会社訪問で初めて春闘を間近に見た。それまで春闘とは電車やバスがストライキで動かないため休校になるくらいの縁しかなかった。労組の春闘、学園紛争のような過激さはない。整然としたなかに地に足のついた熱気のある春闘に見えた。
見学に行っただけでゴールデンウィーク明けには内定してしまった。一年近く経って、見学に行ったときと同じ春闘の熱気なかで入社した。数週間の新入社員教育(座学?)が終わるのを待って、組合事務所に出向いた。どのような人たちがあの熱気に溢れた春闘を組織しているのかが気になっていた。年配の組合幹部らしき人たちと若い活動家がいくつかに分かれて大きな声で話をしていた。(周囲が煩い機械工場で仕事していると、何時の間にやら声が大きくなる。) 後日分かったが、年配者は組合幹部とその取り巻きで、取り巻きの多くが元幹部。若い活動家は青年婦人部の幹部とその元幹部や取り巻き連中だった。

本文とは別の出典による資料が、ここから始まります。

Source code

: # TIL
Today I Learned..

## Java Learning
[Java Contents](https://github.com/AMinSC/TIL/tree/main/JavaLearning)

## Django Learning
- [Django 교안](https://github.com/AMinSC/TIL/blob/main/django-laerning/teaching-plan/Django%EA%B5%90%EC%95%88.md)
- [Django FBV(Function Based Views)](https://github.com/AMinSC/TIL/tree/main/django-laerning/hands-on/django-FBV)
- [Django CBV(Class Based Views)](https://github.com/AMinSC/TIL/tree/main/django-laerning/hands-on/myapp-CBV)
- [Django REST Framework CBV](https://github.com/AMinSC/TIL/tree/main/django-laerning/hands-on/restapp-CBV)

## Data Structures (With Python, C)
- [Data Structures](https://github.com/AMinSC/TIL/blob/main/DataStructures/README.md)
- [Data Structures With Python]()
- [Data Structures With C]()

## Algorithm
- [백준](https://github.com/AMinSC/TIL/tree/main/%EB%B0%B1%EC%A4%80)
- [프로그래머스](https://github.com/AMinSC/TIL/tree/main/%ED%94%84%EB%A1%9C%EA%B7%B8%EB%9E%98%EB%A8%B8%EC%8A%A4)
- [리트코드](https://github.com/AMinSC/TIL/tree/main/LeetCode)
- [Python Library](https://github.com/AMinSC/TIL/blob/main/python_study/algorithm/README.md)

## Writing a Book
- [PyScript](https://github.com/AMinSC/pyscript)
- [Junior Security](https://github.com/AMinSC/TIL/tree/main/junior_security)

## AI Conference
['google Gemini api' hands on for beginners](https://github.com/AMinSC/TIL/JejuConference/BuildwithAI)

何がある訳でもなくのそっと顔を出した。この立て込んでいるときに何?という顔をされた。独身寮で面識がある先輩が気付いてくれた。おお来たかという感じで、活動家の何名かに簡単に紹介してくれた。話の輪に入る予備知識もなく、脇で活動家連中の話を聞いていた。

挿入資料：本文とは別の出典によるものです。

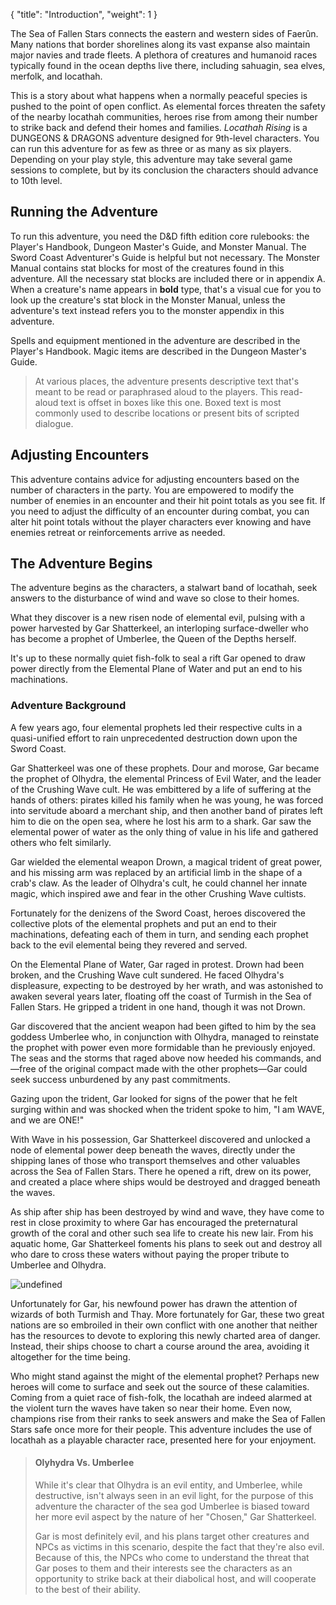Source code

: {
  "title": "Introduction",
  "weight": 1
}

The Sea of Fallen Stars connects the eastern and western sides of Faerûn. Many nations that border shorelines along its vast expanse also maintain major navies and trade fleets. A plethora of creatures and humanoid races typically found in the ocean depths live there, including sahuagin, sea elves, merfolk, and locathah.

This is a story about what happens when a normally peaceful species is pushed to the point of open conflict. As elemental forces threaten the safety of the nearby locathah communities, heroes rise from among their number to strike back and defend their homes and families. _Locathah Rising_ is a DUNGEONS & DRAGONS adventure designed for 9th-level characters. You can run this adventure for as few as three or as many as six players. Depending on your play style, this adventure may take several game sessions to complete, but by its conclusion the characters should advance to 10th level.

## Running the Adventure

To run this adventure, you need the D&D fifth edition core rulebooks: the Player's Handbook, Dungeon Master's Guide, and Monster Manual. The Sword Coast Adventurer's Guide is helpful but not necessary. The Monster Manual contains stat blocks for most of the creatures found in this adventure. All the necessary stat blocks are included there or in appendix A. When a creature's name appears in **bold** type, that's a visual cue for you to look up the creature's stat block in the Monster Manual, unless the adventure's text instead refers you to the monster appendix in this adventure.

Spells and equipment mentioned in the adventure are described in the Player's Handbook. Magic items are described in the Dungeon Master's Guide.

> At various places, the adventure presents descriptive text that's meant to be read or paraphrased aloud to the players. This read-aloud text is offset in boxes like this one. Boxed text is most commonly used to describe locations or present bits of scripted dialogue.

## Adjusting Encounters

This adventure contains advice for adjusting encounters based on the number of characters in the party. You are empowered to modify the number of enemies in an encounter and their hit point totals as you see fit. If you need to adjust the difficulty of an encounter during combat, you can alter hit point totals without the player characters ever knowing and have enemies retreat or reinforcements arrive as needed.

## The Adventure Begins

The adventure begins as the characters, a stalwart band of locathah, seek answers to the disturbance of wind and wave so close to their homes.

What they discover is a new risen node of elemental evil, pulsing with a power harvested by Gar Shatterkeel, an interloping surface-dweller who has become a prophet of Umberlee, the Queen of the Depths herself.

It's up to these normally quiet fish-folk to seal a rift Gar opened to draw power directly from the Elemental Plane of Water and put an end to his machinations.

### Adventure Background

A few years ago, four elemental prophets led their respective cults in a quasi-unified effort to rain unprecedented destruction down upon the Sword Coast.

Gar Shatterkeel was one of these prophets. Dour and morose, Gar became the prophet of Olhydra, the elemental Princess of Evil Water, and the leader of the Crushing Wave cult. He was embittered by a life of suffering at the hands of others: pirates killed his family when he was young, he was forced into servitude aboard a merchant ship, and then another band of pirates left him to die on the open sea, where he lost his arm to a shark. Gar saw the elemental power of water as the only thing of value in his life and gathered others who felt similarly.

Gar wielded the elemental weapon Drown, a magical trident of great power, and his missing arm was replaced by an artificial limb in the shape of a crab's claw. As the leader of Olhydra's cult, he could channel her innate magic, which inspired awe and fear in the other Crushing Wave cultists.

Fortunately for the denizens of the Sword Coast, heroes discovered the collective plots of the elemental prophets and put an end to their machinations, defeating each of them in turn, and sending each prophet back to the evil elemental being they revered and served.

On the Elemental Plane of Water, Gar raged in protest. Drown had been broken, and the Crushing Wave cult sundered. He faced Olhydra's displeasure, expecting to be destroyed by her wrath, and was astonished to awaken several years later, floating off the coast of Turmish in the Sea of Fallen Stars. He gripped a trident in one hand, though it was not Drown.

Gar discovered that the ancient weapon had been gifted to him by the sea goddess Umberlee who, in conjunction with Olhydra, managed to reinstate the prophet with power even more formidable than he previously enjoyed. The seas and the storms that raged above now heeded his commands, and—free of the original compact made with the other prophets—Gar could seek success unburdened by any past commitments.

Gazing upon the trident, Gar looked for signs of the power that he felt surging within and was shocked when the trident spoke to him, "I am WAVE, and we are ONE!"

With Wave in his possession, Gar Shatterkeel discovered and unlocked a node of elemental power deep beneath the waves, directly under the shipping lanes of those who transport themselves and other valuables across the Sea of Fallen Stars. There he opened a rift, drew on its power, and created a place where ships would be destroyed and dragged beneath the waves.

As ship after ship has been destroyed by wind and wave, they have come to rest in close proximity to where Gar has encouraged the preternatural growth of the coral and other such sea life to create his new lair. From his aquatic home, Gar Shatterkeel foments his plans to seek out and destroy all who dare to cross these waters without paying the proper tribute to Umberlee and Olhydra.

![undefined](adventure/LR/000-caylz-lr-001-flip.png)

Unfortunately for Gar, his newfound power has drawn the attention of wizards of both Turmish and Thay. More fortunately for Gar, these two great nations are so embroiled in their own conflict with one another that neither has the resources to devote to exploring this newly charted area of danger. Instead, their ships choose to chart a course around the area, avoiding it altogether for the time being.

Who might stand against the might of the elemental prophet? Perhaps new heroes will come to surface and seek out the source of these calamities. Coming from a quiet race of fish-folk, the locathah are indeed alarmed at the violent turn the waves have taken so near their home. Even now, champions rise from their ranks to seek answers and make the Sea of Fallen Stars safe once more for their people. This adventure includes the use of locathah as a playable character race, presented here for your enjoyment.

> #### Olyhydra Vs. Umberlee
> 
> While it's clear that Olhydra is an evil entity, and Umberlee, while destructive, isn't always seen in an evil light, for the purpose of this adventure the character of the sea god Umberlee is biased toward her more evil aspect by the nature of her "Chosen," Gar Shatterkeel.
> 
> Gar is most definitely evil, and his plans target other creatures and NPCs as victims in this scenario, despite the fact that they're also evil. Because of this, the NPCs who come to understand the threat that Gar poses to them and their interests see the characters as an opportunity to strike back at their diabolical host, and will cooperate to the best of their ability.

組合は組合そのものと青年婦人部の二重構造になっていた。青年婦人部は三十歳以下(原則)の独身男性と女性(年齢に関係なし)によって構成されていた。青年婦人部がビラを作ったり配布したり、旗を振るなどの実務を担当していた。
何度も顔を出しているうちに、どのような人たちなのかだんだん分かってきた。組合活動に積極的に関与しているのは現場の人たちで学卒者は誰もいなかった。組合幹部は現場の班長クラスの人たちで、よほどのことがなければ職制上それ以上の昇進は期待できない。建前は従業員のための組合としながらも、幹部個人としての実利面を見ている人も少なからずいた。会社の手先(失礼?)として組合をある許容値内に収めて、会社ぐるみの地方選挙に出馬して市議会議員としての道を模索するもあれば、班長を超えた職制への昇進を目論んでいる人たちもいた。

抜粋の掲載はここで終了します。